Chronik | Österreich
26.07.2017

Klagenfurt: Spekulation um Fraport-Einstieg

Alle Beteiligten schweigen zur Bestellung des neuen Klagenfurter Airport-Chefs.

Verwunderung macht sich breit in Klagenfurt. Warum bewirbt sich ein Manager von internationalem Ruf wie der Deutsche Michael Kunz überhaupt für den Geschäftsführer-Posten bei einen Airport, der im Jahr 2005 noch 522.697 Fluggäste abfertigte, 2016 aber nur noch 193.709? Und lässt der Zuschlag für den Bereichsleiter des Frankfurter Airports darauf schließen, dass Fraport Interesse an den zum Verkauf ausgeschriebenen Anteilen des Klagenfurter Flughafens hat? Die Beteiligten schweigen.
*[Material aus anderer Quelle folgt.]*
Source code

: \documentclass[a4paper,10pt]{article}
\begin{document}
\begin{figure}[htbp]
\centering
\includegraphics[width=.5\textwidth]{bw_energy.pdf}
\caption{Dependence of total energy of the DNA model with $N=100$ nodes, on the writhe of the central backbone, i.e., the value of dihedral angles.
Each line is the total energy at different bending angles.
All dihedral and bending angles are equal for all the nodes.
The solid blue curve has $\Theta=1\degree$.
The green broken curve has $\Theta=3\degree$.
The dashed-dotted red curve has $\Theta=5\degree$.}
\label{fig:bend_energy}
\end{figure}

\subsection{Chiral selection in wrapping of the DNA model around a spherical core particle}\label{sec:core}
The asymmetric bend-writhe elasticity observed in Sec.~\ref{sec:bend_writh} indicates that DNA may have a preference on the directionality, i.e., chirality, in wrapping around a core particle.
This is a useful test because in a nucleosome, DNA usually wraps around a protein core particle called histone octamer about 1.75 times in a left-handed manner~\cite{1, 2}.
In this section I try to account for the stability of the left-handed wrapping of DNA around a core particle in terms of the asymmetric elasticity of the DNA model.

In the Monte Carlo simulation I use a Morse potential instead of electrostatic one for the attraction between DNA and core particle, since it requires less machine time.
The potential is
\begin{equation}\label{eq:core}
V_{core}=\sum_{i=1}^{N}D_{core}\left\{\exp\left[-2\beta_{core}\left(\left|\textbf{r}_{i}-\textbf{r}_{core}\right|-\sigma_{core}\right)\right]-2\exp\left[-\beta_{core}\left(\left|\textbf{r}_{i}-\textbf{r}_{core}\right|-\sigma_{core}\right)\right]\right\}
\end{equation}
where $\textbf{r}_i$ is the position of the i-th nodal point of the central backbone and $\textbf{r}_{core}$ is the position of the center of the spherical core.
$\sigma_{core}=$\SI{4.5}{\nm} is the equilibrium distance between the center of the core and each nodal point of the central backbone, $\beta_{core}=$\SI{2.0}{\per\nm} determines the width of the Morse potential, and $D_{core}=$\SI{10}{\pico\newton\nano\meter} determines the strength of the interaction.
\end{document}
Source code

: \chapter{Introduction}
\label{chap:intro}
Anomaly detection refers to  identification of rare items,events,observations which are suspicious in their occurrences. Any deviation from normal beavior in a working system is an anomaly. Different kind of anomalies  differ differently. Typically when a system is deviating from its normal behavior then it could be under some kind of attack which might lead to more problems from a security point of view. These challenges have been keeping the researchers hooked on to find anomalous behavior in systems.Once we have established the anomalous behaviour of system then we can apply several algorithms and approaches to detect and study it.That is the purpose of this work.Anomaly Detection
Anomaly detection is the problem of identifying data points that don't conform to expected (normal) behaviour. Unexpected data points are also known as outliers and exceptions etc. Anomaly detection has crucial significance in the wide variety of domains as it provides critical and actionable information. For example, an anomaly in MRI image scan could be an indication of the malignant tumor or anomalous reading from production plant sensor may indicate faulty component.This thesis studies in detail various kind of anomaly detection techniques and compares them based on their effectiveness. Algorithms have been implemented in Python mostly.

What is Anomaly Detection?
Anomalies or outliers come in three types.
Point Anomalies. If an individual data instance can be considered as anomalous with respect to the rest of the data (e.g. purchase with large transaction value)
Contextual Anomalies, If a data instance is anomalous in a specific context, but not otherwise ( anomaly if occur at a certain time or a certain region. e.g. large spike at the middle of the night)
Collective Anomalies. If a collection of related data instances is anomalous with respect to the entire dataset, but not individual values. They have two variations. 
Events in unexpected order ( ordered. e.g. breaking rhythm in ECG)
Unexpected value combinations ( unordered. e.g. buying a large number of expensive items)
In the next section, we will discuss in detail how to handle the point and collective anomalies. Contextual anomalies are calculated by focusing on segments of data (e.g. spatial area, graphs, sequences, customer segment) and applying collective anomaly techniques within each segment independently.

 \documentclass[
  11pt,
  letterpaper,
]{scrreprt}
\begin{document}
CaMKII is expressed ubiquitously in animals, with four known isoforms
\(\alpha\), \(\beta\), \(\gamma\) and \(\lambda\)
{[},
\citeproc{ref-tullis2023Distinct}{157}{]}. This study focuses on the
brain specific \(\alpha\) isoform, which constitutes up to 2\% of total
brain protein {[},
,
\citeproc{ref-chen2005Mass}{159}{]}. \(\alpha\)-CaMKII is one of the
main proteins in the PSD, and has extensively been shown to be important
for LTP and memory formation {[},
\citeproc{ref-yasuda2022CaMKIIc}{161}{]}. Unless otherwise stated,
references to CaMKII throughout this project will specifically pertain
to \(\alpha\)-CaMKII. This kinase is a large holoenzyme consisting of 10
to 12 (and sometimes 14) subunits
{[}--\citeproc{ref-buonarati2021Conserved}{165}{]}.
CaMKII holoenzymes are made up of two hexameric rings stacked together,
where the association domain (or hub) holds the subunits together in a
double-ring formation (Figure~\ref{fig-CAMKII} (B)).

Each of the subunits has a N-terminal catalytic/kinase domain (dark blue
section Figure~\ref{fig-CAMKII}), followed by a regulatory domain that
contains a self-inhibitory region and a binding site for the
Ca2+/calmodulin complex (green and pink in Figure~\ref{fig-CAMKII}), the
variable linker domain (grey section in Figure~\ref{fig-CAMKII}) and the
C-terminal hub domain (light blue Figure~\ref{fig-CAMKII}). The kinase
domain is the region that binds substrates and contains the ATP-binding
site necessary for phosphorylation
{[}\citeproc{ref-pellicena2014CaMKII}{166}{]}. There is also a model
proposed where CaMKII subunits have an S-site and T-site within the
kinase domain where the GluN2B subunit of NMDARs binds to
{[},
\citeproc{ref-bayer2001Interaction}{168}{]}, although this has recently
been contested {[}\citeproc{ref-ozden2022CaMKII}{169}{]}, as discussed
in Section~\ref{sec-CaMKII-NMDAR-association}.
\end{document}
Michael Kunz leitet derzeit ein Team von Flughafenberatern und Managern im internationalen Geschäftsbereich der Fraport AG. Er verfügt über Erfahrung im Mittleren Osten sowie in Asien – in den Bereichen Geschäftsentwicklung, Fusionen und Übernahmen von Flughäfen. Im September steigt er als Geschäftsführer in Klagenfurt ein.

"Ich bin nicht befugt, Auskunft über meine Motive zu geben", sagt Kunz. Auch bei Fraport hält man sich zu Spekulationen bedeckt: "Kein Kommentar", heißt es in der Pressestelle. Hans Schönegger, Vorstand der zuständigen Kärntner Beteiligungsverwaltung (KLB), sagt nichts: Er sei auf Urlaub, so seine SMS.

Laibach übernommen

Fraport ist die Betreibergesellschaft des Frankfurter Flughafens und weltweit an vielen Airports beteiligt. Den Flughafen Laibach hat man 2014 übernommen. Einen Zusammenhang zwischen der Kunz-Bestellung und einem möglichen Fraport-Einstieg kann sich Landeshauptmann Peter Kaiser (SPÖ) nicht vorstellen: "Er ist ein Manager mit exzellentem Ruf und war vor vielen Jahren in Klagenfurt Thema, als ich im Flughafen-Aufsichtsrat war. Nun ging er einstimmig als Bester von vier Kandidaten aus dem Hearing hervor", sagt Kaiser.

Auch der KLB-Aufsichtsratschef, Gilbert Isep, betont: "Da ist Null Zusammenhang." Ob Fraport Interesse an den Anteilen angemeldet hätte – die Ausschreibung läuft bis Oktober – wisse er nicht. Kunz’s Fünfjahresvertrag beinhalte jedoch eine Ausstiegsklausel: "Falls der neue Miteigentümer mit Kunz nicht einverstanden ist, kann man eine Vertragsauflösung erwirken."